> Problem to work on:
Search each line of the data for the word "that"; copy every line where it is found.

> Listed records:
::::::::
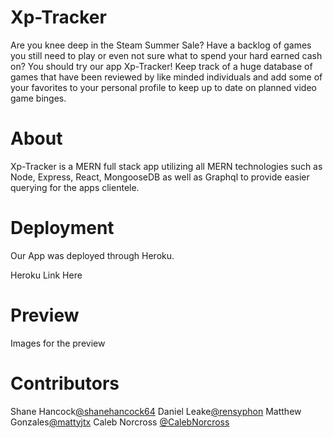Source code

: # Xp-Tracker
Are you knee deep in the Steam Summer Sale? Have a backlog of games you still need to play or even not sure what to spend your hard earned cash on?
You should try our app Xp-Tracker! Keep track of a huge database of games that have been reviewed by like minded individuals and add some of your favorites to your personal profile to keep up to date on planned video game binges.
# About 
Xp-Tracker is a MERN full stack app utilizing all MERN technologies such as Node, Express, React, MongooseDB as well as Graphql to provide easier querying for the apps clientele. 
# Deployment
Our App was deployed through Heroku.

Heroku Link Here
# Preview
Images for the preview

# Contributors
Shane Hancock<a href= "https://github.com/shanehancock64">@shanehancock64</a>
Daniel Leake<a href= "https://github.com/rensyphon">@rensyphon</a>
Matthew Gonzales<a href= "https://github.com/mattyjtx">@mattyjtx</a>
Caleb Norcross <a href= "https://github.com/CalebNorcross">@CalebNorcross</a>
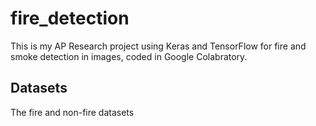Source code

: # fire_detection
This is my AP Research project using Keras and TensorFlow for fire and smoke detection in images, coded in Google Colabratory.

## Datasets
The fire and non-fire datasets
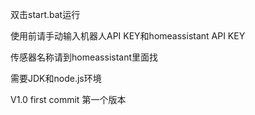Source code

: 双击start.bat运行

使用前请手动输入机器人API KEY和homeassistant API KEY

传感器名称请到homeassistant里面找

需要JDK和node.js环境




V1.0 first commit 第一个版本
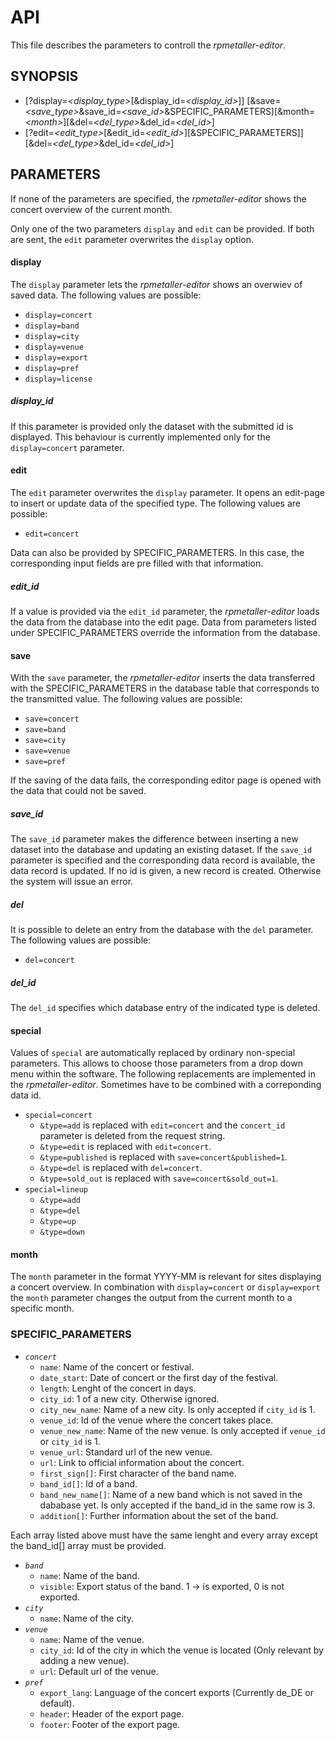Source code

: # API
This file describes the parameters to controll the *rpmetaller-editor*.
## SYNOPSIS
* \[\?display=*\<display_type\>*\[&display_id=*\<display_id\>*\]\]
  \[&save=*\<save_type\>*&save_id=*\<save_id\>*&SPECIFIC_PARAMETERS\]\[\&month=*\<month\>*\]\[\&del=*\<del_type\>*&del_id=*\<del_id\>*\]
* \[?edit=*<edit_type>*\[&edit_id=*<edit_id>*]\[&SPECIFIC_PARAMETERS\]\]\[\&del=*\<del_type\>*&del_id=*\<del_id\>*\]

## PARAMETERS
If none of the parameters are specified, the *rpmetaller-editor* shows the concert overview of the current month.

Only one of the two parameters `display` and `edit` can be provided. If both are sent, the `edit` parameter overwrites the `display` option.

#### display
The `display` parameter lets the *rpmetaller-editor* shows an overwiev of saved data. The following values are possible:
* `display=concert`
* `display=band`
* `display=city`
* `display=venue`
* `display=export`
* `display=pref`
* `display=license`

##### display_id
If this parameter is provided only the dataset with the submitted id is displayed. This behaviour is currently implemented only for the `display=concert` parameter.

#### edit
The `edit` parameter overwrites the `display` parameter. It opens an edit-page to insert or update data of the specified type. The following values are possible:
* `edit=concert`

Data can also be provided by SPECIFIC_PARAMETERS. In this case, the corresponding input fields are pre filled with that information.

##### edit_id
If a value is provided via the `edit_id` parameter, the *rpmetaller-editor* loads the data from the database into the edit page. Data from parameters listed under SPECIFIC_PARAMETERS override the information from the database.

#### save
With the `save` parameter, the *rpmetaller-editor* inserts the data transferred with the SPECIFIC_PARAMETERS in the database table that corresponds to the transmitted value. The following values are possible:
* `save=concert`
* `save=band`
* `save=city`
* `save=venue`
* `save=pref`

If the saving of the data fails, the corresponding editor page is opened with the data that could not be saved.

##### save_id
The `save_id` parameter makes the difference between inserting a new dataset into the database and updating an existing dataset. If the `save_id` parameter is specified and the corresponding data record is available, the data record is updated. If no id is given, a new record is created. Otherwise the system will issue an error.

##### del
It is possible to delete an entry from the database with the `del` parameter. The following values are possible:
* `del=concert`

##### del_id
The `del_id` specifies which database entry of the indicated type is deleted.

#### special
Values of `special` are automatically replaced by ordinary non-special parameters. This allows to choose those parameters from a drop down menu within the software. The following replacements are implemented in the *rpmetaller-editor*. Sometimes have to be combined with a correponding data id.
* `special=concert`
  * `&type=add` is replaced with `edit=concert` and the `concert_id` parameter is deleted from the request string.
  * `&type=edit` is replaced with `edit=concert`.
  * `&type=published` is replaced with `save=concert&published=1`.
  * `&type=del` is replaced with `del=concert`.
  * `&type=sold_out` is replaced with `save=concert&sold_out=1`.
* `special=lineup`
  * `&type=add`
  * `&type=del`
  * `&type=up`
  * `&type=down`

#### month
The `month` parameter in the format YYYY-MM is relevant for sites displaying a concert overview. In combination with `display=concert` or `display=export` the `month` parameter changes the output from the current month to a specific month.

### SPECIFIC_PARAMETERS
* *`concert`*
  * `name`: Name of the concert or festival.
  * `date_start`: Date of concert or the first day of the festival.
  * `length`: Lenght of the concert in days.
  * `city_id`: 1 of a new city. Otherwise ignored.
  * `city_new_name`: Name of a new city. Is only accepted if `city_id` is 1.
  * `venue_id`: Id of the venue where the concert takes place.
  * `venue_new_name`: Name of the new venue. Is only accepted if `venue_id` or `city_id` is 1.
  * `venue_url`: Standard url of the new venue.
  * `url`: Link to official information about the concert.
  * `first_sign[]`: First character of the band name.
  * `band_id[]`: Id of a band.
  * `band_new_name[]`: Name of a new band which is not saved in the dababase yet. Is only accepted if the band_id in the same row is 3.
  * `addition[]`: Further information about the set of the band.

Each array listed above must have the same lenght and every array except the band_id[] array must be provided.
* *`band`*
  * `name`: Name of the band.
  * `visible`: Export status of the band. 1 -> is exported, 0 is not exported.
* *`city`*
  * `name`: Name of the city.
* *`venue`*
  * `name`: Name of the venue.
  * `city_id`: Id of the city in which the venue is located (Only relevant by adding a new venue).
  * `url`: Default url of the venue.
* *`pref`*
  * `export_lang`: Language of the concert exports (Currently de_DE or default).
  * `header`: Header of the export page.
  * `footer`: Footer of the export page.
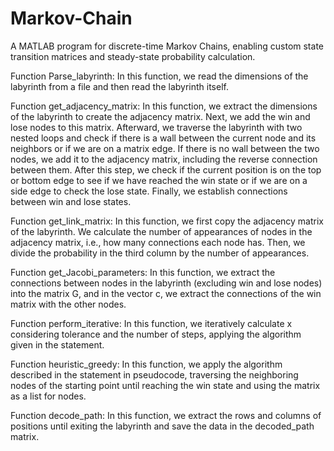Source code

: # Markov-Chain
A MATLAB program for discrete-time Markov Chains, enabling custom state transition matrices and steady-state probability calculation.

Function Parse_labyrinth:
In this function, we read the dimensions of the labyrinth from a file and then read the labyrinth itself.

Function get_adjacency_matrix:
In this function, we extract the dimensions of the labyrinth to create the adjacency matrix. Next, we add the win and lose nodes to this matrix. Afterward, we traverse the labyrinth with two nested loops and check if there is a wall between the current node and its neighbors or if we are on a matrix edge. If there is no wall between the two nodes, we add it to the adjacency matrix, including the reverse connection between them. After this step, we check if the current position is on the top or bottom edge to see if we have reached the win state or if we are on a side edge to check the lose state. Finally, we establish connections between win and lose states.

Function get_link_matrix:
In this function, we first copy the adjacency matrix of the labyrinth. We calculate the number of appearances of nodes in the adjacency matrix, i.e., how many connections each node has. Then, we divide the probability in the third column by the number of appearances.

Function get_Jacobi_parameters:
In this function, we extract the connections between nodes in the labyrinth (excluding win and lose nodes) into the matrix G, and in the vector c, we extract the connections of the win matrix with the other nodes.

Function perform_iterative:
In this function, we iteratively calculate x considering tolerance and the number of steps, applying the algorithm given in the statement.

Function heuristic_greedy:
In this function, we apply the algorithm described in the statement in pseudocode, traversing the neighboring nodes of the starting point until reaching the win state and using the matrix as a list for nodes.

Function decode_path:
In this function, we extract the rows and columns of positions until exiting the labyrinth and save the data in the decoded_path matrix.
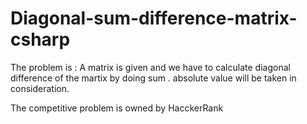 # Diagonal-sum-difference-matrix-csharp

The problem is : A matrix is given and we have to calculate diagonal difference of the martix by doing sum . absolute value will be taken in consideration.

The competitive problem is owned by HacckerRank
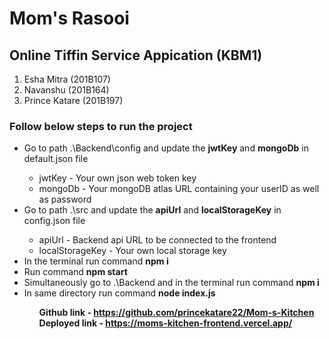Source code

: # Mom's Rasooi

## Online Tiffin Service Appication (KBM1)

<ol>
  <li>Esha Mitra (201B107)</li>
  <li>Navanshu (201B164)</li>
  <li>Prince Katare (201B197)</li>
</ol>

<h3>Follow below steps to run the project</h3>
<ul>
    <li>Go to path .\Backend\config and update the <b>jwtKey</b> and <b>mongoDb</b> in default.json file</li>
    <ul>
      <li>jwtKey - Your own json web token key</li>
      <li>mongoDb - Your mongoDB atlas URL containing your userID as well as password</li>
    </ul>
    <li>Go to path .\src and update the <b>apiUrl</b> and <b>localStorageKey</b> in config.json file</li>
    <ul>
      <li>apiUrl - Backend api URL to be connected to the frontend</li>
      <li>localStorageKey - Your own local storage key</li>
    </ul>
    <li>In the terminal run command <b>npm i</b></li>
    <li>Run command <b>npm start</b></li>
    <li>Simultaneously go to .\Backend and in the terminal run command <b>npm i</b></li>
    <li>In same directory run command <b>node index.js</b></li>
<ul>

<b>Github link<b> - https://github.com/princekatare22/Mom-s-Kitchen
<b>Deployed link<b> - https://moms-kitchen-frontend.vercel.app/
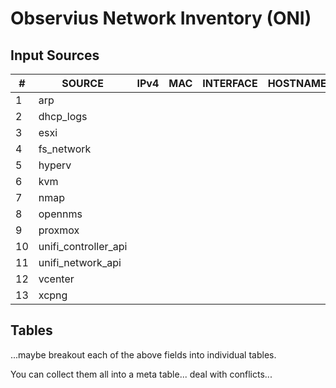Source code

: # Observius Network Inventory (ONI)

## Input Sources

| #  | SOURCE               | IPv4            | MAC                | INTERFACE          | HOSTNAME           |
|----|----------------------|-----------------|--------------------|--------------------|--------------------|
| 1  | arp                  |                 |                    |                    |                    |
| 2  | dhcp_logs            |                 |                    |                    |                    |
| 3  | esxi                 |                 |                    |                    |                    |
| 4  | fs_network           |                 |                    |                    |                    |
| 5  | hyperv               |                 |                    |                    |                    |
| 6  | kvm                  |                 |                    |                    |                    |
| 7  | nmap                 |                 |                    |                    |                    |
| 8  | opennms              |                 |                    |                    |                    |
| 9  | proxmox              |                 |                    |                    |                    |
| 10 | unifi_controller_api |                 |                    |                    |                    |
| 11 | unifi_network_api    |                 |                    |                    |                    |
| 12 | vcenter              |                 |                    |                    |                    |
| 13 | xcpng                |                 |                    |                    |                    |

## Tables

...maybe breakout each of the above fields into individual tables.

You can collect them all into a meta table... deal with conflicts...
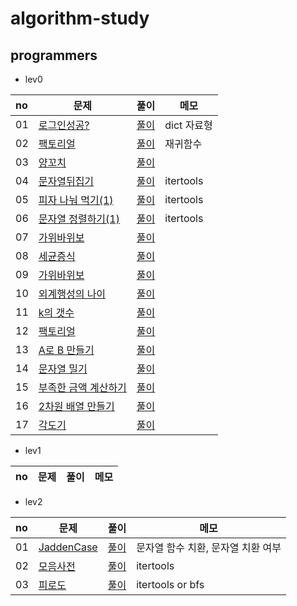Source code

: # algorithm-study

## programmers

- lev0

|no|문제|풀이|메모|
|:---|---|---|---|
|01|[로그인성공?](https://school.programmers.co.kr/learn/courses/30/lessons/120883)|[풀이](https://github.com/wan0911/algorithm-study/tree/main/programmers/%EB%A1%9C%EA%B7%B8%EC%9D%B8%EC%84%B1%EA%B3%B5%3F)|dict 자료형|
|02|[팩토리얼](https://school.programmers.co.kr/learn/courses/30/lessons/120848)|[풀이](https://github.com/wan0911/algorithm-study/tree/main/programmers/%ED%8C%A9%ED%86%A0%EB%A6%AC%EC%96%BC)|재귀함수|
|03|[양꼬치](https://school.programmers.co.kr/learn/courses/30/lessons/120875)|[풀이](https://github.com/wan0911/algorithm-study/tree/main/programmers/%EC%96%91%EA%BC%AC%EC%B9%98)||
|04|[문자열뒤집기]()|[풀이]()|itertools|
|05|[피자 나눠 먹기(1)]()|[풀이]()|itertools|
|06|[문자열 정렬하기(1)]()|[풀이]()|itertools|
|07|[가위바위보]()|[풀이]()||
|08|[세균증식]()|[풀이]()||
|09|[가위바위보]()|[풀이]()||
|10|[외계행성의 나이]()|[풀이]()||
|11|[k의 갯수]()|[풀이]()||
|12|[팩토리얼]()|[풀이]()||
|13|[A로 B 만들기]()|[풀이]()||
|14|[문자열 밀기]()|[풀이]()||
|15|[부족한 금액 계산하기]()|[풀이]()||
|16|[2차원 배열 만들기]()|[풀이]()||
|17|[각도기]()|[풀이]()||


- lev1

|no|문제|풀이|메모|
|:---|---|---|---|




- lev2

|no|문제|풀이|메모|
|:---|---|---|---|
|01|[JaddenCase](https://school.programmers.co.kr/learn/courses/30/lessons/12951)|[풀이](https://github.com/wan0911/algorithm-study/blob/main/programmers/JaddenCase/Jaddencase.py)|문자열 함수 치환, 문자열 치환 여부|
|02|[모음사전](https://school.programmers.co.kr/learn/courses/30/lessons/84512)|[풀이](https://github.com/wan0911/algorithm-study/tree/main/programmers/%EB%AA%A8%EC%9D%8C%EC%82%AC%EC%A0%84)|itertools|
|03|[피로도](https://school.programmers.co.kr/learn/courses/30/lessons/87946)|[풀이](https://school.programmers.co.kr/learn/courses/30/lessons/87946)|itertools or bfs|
::::::::
> Task solution:
You should try our app Xp-Tracker! Keep track of a huge database of games that have been reviewed by like minded individuals and add some of your favorites to your personal profile to keep up to date on planned video game binges.
Data can also be provided by SPECIFIC_PARAMETERS. In this case, the corresponding input fields are pre filled with that information.
With the `save` parameter, the *rpmetaller-editor* inserts the data transferred with the SPECIFIC_PARAMETERS in the database table that corresponds to the transmitted value. The following values are possible:
If the saving of the data fails, the corresponding editor page is opened with the data that could not be saved.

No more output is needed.